People living there could come to the mothership anytime for coffee, for somebody to talk to. People had their doors opened. When you go to permanent supportive housing right now, everyone's apartment is closed. In fact, there are these common areas for people to take advantage of, but nobody's using them or they're locked because there's a perception that somebody might vandalize the space.

This is what I really think we need to pilot. If I had a billionaire approach me and ask what would I like to see piloted, I would like to see a large house, with perhaps 15 to 20 people who have cycled through incarceration over and over again because of their mental illness, where they would be able to live as independently as possible, within the confines of a structure that keeps them safe, assigns them chores for a sense of purpose and gives them a roadmap to pursue their recovery. We don't have that now.

Is it because the LA Sheriff's Department is the largest provider of mental healthcare in the county?

The Sheriff's Department, I think, is doing the best they can because they are the last man standing for an issue that is invisible to us. Too often, people end up in jail because they had committed a crime that was related to their untreated mental illness, and then they get stuck there.

They get stuck there because there's nowhere else for them to go. They might be waiting to be placed in the state hospital in order to be restored to competency to stand trial. The judge has ruled that they are so mentally ill that they don't understand the nature of their offenses or what happens in a courtroom, etc. They're waiting to then be placed in a state hospital bed to be restored to competency to be sent back to LA County to stand on trial.

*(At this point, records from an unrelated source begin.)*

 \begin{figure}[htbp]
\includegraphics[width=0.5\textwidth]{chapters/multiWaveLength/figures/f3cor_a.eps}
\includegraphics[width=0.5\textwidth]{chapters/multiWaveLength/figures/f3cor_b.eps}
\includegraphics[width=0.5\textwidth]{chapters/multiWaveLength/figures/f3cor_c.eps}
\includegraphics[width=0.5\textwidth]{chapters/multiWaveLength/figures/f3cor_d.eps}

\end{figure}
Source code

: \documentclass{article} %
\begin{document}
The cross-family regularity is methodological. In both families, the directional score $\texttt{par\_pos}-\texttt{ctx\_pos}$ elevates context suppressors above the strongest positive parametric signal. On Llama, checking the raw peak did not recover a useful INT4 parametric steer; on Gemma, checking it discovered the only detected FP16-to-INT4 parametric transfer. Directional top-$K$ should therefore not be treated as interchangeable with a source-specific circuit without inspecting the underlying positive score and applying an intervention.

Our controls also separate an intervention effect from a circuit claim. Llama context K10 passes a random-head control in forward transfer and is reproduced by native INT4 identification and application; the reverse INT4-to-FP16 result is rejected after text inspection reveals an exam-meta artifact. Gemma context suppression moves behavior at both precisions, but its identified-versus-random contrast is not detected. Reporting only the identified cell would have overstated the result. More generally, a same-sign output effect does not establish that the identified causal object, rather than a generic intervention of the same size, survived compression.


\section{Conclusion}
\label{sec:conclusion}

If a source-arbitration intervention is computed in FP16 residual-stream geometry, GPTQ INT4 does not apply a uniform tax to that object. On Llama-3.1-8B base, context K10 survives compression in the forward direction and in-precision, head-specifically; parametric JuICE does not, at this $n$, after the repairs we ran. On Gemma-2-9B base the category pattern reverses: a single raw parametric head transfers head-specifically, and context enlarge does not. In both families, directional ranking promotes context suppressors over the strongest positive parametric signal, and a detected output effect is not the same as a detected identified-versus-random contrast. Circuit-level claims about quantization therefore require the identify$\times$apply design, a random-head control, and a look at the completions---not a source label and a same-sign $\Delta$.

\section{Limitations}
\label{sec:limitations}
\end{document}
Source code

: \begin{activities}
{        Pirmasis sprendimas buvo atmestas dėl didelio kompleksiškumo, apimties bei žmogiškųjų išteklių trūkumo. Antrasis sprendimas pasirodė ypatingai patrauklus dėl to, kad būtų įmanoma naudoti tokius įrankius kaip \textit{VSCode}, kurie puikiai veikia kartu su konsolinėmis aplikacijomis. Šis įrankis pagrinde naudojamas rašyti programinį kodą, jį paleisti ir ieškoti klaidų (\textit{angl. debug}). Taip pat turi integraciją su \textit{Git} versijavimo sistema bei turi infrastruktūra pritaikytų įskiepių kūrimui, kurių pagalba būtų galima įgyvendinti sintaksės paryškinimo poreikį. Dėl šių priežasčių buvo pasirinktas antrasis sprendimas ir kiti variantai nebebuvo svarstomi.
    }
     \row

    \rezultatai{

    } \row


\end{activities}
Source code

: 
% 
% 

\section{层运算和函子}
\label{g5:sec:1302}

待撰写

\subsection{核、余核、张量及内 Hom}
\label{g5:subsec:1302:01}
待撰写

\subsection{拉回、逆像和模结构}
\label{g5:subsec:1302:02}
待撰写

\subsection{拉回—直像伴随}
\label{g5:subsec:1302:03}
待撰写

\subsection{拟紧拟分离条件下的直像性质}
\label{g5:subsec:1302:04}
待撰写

The frustrating part, and I hear this from judges, is that you don't want to put people in prison. There are very few places to place them in the county. I'm hoping with the new Sheriff working in conjunction with the County Board of Supervisors and the Mayor, we can start to shine a light on exactly this issue.

When I go in and talk with people about their lives, invariably I'll hear where their life went off the rails because they could not get treatment at age 18 or 20 or 22. They heard voices and the voices would tell them to do something violent and then they ended up in jail.

This one guy and I talked about how he had a very strong meth addiction and his family had a restraining order against him because of some violence that he perpetrated under the influence of meth. He served his time and was released. He said he walked to Union Station and there were meth dealers everywhere. He got his first hit of meth within an hour of leaving Twin Towers. He got on a bus and headed back up to the Santa Clarita Valley where his family, who still had a restraining order on him, lived. He got arrested and was back in Twin Towers within 24 hours.

It's what we see on the streets. We see people who are just cycling through our institutions without anyone to support them without the resources they need to change the trajectory of their lives. That's a new insight for me.